Input data Block Start

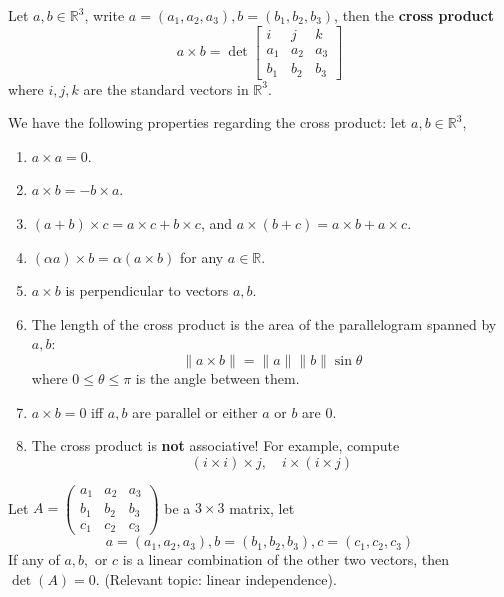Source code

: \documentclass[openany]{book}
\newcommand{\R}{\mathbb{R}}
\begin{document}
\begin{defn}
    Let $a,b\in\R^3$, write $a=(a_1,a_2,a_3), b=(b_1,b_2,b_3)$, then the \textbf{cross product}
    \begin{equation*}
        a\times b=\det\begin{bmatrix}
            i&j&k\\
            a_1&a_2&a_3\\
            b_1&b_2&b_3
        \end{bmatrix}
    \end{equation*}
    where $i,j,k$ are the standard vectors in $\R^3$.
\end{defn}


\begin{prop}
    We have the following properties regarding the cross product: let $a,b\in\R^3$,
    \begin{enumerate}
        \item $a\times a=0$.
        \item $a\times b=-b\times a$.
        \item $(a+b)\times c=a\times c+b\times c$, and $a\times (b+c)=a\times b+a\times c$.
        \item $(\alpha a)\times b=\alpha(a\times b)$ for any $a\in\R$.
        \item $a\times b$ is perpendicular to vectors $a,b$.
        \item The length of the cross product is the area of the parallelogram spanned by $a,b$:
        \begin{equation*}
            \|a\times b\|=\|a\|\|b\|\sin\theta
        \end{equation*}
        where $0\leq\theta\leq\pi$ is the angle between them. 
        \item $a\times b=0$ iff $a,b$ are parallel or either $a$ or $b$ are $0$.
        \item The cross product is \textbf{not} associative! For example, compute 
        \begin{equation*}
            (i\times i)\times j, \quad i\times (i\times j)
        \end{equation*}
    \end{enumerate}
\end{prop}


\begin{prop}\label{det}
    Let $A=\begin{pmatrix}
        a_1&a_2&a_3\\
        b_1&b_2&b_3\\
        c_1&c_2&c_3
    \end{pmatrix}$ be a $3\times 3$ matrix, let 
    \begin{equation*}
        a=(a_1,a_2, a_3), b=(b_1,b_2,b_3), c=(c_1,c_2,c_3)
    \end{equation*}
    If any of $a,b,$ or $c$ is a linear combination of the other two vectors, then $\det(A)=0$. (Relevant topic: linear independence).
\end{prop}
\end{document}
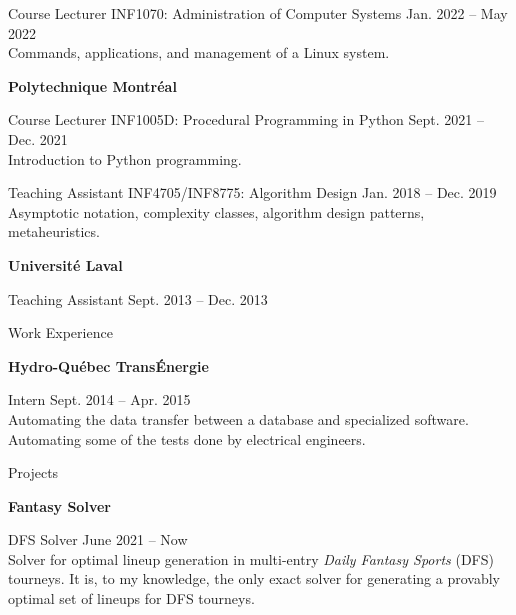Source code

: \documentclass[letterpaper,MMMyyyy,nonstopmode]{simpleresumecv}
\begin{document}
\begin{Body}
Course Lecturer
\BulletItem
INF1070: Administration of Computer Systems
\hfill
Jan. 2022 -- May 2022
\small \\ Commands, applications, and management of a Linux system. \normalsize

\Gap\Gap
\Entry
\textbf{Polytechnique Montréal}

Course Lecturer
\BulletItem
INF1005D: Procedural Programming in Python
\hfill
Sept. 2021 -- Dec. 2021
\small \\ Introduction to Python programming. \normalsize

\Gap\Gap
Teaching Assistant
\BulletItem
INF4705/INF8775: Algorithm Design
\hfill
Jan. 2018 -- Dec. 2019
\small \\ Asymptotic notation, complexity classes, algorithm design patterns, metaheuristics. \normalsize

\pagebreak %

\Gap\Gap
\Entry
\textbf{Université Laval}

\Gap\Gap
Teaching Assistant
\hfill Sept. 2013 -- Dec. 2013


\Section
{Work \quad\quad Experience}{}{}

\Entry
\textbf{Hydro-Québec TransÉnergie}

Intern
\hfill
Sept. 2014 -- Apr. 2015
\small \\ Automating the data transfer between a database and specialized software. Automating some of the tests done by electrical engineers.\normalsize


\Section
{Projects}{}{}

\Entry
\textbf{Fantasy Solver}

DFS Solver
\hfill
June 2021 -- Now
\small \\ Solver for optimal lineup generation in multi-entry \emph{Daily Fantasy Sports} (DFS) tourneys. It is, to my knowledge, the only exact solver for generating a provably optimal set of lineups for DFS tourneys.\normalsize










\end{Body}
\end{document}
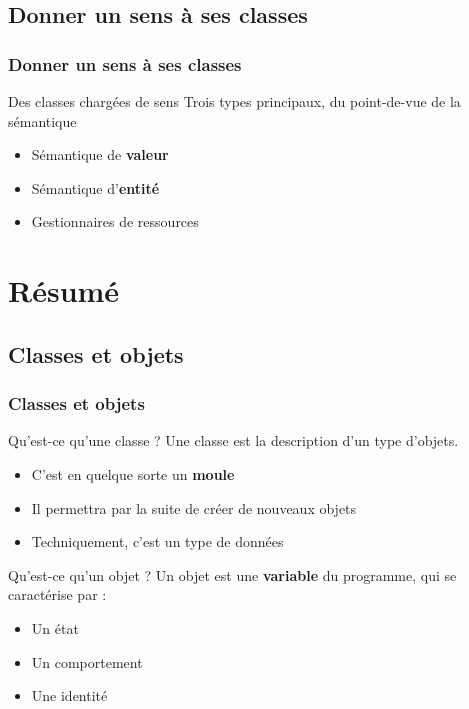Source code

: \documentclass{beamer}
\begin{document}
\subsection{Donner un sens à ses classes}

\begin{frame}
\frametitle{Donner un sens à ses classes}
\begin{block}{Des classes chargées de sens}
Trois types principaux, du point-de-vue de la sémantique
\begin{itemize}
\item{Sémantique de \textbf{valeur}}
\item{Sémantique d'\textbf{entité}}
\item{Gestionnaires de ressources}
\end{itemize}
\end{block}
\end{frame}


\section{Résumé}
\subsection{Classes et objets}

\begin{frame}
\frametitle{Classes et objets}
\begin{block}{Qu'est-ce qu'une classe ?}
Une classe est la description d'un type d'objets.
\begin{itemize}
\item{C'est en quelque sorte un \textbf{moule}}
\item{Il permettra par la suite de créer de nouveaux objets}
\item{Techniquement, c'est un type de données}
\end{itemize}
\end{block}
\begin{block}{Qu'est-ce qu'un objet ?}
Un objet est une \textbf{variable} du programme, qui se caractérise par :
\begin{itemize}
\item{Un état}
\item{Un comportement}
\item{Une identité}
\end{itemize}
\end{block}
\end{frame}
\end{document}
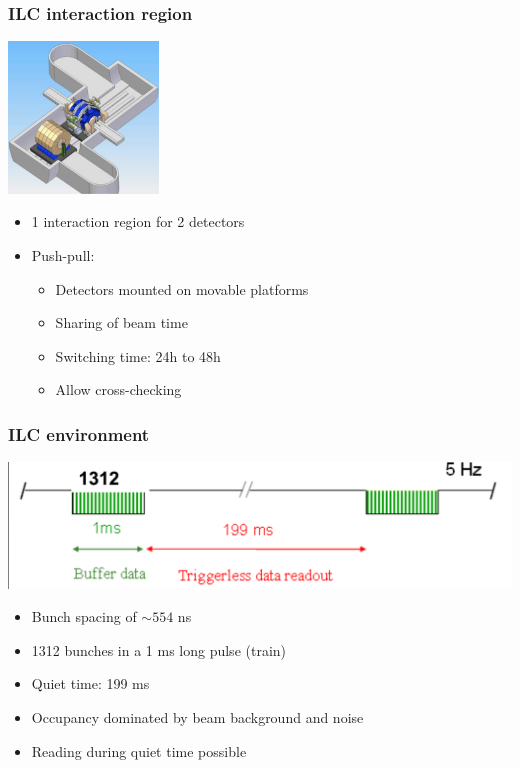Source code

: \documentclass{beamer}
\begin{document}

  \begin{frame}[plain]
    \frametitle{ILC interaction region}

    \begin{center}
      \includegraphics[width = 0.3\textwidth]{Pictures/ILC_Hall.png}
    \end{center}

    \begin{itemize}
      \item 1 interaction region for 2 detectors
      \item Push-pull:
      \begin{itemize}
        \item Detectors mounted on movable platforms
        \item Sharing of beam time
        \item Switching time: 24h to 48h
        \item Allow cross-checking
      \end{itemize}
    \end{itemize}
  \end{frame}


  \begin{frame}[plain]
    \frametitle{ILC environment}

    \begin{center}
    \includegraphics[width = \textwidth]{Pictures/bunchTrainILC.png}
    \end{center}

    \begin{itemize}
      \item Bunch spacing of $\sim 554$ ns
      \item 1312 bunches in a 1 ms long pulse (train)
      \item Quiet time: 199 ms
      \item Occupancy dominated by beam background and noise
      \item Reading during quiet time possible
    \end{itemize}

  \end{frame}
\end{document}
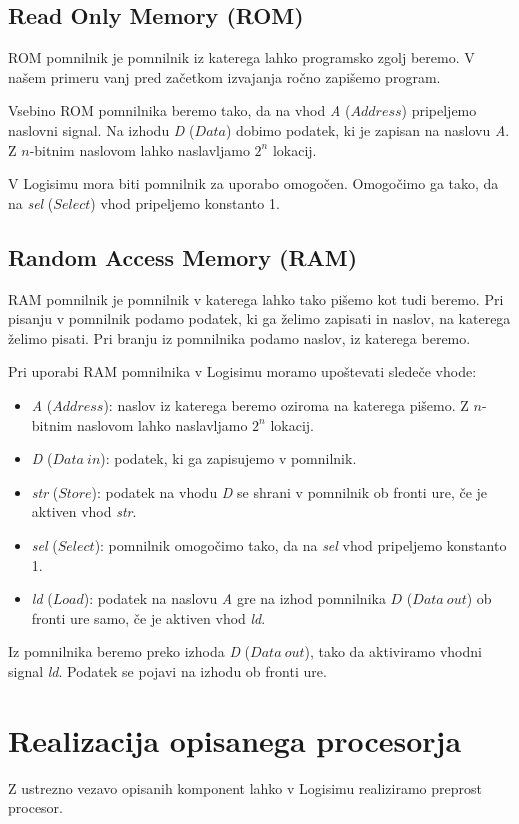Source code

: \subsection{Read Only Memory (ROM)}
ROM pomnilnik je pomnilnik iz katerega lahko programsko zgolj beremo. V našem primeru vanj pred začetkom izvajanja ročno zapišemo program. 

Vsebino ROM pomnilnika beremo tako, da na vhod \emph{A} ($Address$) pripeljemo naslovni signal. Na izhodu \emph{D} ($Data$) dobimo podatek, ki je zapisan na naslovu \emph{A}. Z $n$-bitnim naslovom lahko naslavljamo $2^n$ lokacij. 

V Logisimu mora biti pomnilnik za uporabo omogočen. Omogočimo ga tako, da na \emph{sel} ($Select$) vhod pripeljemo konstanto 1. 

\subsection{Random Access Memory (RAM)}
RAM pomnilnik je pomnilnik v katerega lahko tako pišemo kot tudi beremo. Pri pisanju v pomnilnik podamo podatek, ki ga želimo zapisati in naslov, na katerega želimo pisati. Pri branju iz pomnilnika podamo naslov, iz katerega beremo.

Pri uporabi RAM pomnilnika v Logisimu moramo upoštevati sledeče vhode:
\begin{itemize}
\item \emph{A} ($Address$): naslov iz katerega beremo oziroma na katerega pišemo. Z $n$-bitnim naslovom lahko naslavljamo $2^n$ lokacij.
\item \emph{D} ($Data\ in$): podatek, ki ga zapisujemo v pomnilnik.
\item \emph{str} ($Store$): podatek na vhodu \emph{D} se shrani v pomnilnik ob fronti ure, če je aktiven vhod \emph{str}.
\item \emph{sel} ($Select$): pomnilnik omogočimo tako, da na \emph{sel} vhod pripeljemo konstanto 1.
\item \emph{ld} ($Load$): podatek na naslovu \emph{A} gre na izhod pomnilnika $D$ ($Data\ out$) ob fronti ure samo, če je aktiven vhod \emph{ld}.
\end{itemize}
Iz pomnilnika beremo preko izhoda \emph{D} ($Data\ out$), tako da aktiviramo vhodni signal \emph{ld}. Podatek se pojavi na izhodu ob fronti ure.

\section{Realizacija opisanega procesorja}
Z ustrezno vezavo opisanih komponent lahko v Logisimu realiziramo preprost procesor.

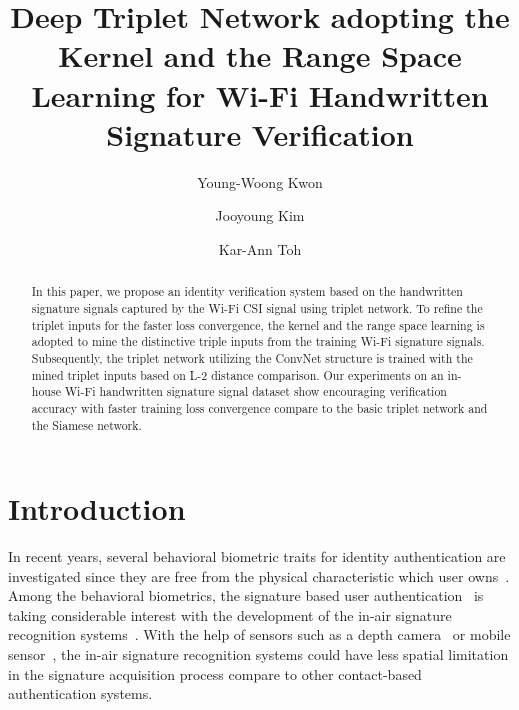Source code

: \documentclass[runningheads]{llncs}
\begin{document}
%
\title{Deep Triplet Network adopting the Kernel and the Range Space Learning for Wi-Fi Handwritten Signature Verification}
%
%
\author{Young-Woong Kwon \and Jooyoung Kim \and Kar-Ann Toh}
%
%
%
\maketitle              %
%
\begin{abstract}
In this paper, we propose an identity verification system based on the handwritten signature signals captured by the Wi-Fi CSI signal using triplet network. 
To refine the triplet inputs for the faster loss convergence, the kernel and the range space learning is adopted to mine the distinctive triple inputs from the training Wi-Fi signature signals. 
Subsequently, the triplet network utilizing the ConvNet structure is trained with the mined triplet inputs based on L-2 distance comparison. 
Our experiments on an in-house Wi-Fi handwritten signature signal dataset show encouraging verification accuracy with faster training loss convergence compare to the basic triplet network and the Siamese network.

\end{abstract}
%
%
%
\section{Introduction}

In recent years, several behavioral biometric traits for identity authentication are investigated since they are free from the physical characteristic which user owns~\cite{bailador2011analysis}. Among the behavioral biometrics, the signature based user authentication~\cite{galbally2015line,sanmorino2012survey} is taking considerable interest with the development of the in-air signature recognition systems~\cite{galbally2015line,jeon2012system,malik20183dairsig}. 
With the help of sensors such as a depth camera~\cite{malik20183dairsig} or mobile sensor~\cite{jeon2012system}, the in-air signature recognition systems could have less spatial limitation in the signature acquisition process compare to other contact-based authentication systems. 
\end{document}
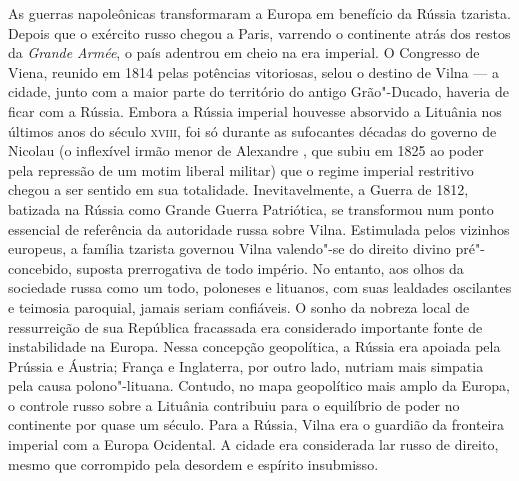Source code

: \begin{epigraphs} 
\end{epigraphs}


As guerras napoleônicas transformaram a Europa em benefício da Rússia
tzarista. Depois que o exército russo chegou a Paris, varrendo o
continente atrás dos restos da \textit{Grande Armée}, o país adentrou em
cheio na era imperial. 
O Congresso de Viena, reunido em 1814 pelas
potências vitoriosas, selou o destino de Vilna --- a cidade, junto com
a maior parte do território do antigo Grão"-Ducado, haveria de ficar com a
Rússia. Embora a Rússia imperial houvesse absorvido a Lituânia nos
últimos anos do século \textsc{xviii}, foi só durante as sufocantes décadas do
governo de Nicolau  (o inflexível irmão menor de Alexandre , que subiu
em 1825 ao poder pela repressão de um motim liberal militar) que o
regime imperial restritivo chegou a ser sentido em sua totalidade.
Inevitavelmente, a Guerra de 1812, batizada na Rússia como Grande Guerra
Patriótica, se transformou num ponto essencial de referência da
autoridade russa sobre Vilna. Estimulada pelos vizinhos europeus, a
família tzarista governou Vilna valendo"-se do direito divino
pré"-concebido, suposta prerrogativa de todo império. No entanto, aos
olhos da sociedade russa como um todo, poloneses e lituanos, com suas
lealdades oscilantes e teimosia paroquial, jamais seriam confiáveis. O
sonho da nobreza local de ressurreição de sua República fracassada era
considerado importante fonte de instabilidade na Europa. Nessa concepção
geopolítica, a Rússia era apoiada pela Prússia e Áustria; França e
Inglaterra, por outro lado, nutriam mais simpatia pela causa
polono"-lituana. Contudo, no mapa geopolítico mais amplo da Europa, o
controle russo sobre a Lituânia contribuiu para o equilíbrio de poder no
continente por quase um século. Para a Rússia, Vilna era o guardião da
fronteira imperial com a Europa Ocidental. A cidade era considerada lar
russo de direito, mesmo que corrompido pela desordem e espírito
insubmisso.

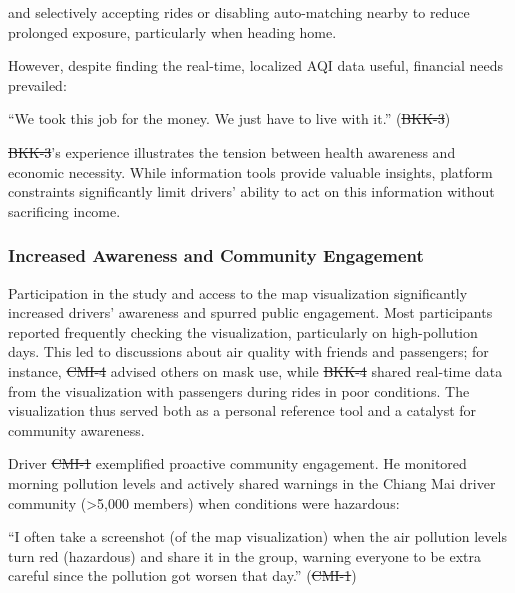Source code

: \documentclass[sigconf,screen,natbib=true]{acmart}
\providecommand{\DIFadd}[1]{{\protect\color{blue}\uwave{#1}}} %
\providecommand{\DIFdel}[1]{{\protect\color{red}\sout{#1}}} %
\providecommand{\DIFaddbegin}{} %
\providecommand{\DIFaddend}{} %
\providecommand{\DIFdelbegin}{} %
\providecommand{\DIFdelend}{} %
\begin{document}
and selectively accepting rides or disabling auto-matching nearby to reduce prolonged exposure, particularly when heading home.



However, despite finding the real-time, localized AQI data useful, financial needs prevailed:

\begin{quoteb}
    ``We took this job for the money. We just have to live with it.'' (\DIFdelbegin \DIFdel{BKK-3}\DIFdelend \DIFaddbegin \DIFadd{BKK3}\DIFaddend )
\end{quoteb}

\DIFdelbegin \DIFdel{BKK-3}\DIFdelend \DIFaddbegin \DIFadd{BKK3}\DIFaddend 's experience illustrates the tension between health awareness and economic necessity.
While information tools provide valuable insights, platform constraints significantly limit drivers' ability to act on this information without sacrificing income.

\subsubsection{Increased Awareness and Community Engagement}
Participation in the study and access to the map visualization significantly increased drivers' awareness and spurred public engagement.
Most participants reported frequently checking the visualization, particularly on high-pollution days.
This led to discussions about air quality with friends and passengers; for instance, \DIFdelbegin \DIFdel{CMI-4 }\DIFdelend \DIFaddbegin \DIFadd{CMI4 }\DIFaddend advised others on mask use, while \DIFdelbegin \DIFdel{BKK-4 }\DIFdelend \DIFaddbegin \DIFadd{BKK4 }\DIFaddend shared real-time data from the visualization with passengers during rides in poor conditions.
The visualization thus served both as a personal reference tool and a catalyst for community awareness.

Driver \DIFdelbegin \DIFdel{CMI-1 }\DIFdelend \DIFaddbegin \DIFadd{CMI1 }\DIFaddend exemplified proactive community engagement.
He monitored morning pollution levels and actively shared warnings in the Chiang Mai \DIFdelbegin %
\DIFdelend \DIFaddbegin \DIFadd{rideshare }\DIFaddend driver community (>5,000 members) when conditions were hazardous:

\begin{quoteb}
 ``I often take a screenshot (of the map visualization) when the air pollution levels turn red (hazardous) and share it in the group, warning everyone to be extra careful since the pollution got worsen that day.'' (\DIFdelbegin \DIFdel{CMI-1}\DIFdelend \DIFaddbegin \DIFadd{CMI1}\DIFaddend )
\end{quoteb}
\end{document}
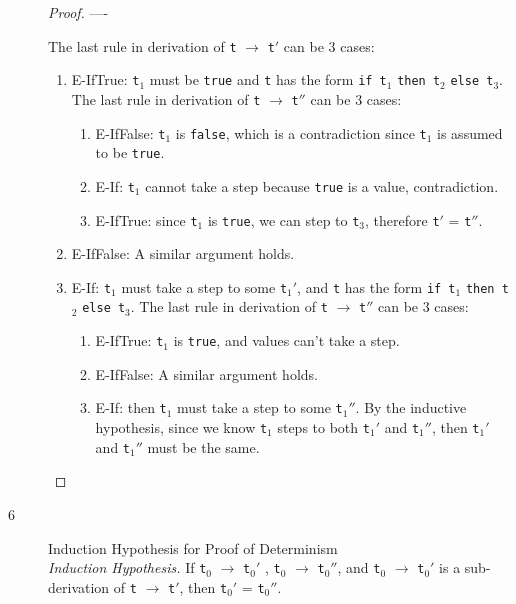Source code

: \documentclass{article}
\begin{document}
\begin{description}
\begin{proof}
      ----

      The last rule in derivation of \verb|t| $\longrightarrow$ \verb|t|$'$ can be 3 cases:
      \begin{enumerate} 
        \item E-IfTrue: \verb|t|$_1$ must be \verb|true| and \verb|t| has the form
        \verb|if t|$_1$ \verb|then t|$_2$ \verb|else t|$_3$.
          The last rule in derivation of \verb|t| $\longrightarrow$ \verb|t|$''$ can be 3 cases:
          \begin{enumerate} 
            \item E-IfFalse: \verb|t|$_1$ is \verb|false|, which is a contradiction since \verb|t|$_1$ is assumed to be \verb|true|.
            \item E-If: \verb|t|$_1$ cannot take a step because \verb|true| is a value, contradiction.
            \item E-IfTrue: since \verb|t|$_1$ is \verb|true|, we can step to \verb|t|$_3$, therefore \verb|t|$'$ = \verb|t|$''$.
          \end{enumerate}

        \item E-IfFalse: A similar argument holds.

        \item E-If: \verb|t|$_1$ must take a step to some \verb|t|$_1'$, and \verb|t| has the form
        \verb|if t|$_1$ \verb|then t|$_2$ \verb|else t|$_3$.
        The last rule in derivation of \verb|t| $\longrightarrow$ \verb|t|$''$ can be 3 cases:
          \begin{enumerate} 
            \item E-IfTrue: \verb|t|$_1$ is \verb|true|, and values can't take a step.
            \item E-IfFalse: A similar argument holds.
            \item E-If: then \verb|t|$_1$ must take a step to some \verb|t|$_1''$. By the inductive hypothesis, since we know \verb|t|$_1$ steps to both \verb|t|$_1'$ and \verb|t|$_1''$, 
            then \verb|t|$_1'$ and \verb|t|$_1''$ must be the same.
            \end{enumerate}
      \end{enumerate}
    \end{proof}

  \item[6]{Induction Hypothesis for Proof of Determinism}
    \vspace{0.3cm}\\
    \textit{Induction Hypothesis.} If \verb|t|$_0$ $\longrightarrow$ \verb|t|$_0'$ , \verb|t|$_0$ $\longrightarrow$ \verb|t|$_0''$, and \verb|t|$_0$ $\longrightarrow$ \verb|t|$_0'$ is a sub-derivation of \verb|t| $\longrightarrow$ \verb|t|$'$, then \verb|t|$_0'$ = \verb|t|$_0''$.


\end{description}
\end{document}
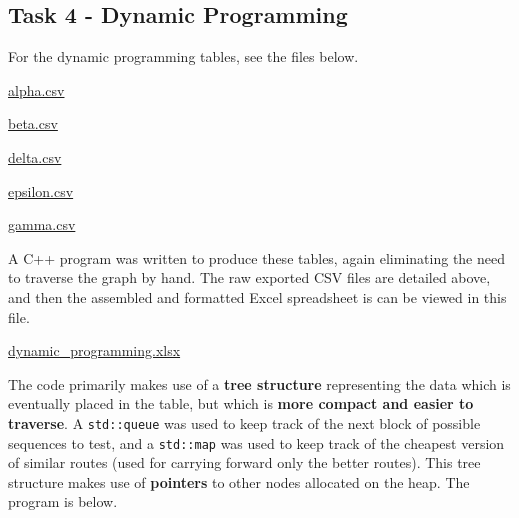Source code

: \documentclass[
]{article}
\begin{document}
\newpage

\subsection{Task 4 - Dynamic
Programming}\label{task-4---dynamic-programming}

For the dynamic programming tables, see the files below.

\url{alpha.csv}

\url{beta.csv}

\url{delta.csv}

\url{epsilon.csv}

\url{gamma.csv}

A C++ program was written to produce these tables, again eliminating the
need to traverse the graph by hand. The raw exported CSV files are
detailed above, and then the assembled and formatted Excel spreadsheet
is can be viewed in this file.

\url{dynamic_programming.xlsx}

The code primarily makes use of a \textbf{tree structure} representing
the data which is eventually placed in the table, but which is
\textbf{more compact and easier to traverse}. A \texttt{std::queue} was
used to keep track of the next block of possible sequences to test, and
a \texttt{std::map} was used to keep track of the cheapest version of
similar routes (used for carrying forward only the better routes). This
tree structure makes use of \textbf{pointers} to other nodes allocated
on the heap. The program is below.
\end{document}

Input data Block End

▶ _What is being asked_
Retype each line of the data exactly, beginning with the first; include the line containing "where $0\leq\theta\leq\pi$ is" and stop there, skipping every picture.

▶ _Exercise solution_
Source code

: \documentclass[openany]{book}
\newcommand{\R}{\mathbb{R}}
\begin{document}
\begin{defn}
    Let $a,b\in\R^3$, write $a=(a_1,a_2,a_3), b=(b_1,b_2,b_3)$, then the \textbf{cross product}
    \begin{equation*}
        a\times b=\det\begin{bmatrix}
            i&j&k\\
            a_1&a_2&a_3\\
            b_1&b_2&b_3
        \end{bmatrix}
    \end{equation*}
    where $i,j,k$ are the standard vectors in $\R^3$.
\end{defn}


\begin{prop}
    We have the following properties regarding the cross product: let $a,b\in\R^3$,
    \begin{enumerate}
        \item $a\times a=0$.
        \item $a\times b=-b\times a$.
        \item $(a+b)\times c=a\times c+b\times c$, and $a\times (b+c)=a\times b+a\times c$.
        \item $(\alpha a)\times b=\alpha(a\times b)$ for any $a\in\R$.
        \item $a\times b$ is perpendicular to vectors $a,b$.
        \item The length of the cross product is the area of the parallelogram spanned by $a,b$:
        \begin{equation*}
            \|a\times b\|=\|a\|\|b\|\sin\theta
        \end{equation*}
        where $0\leq\theta\leq\pi$ is the angle between them. 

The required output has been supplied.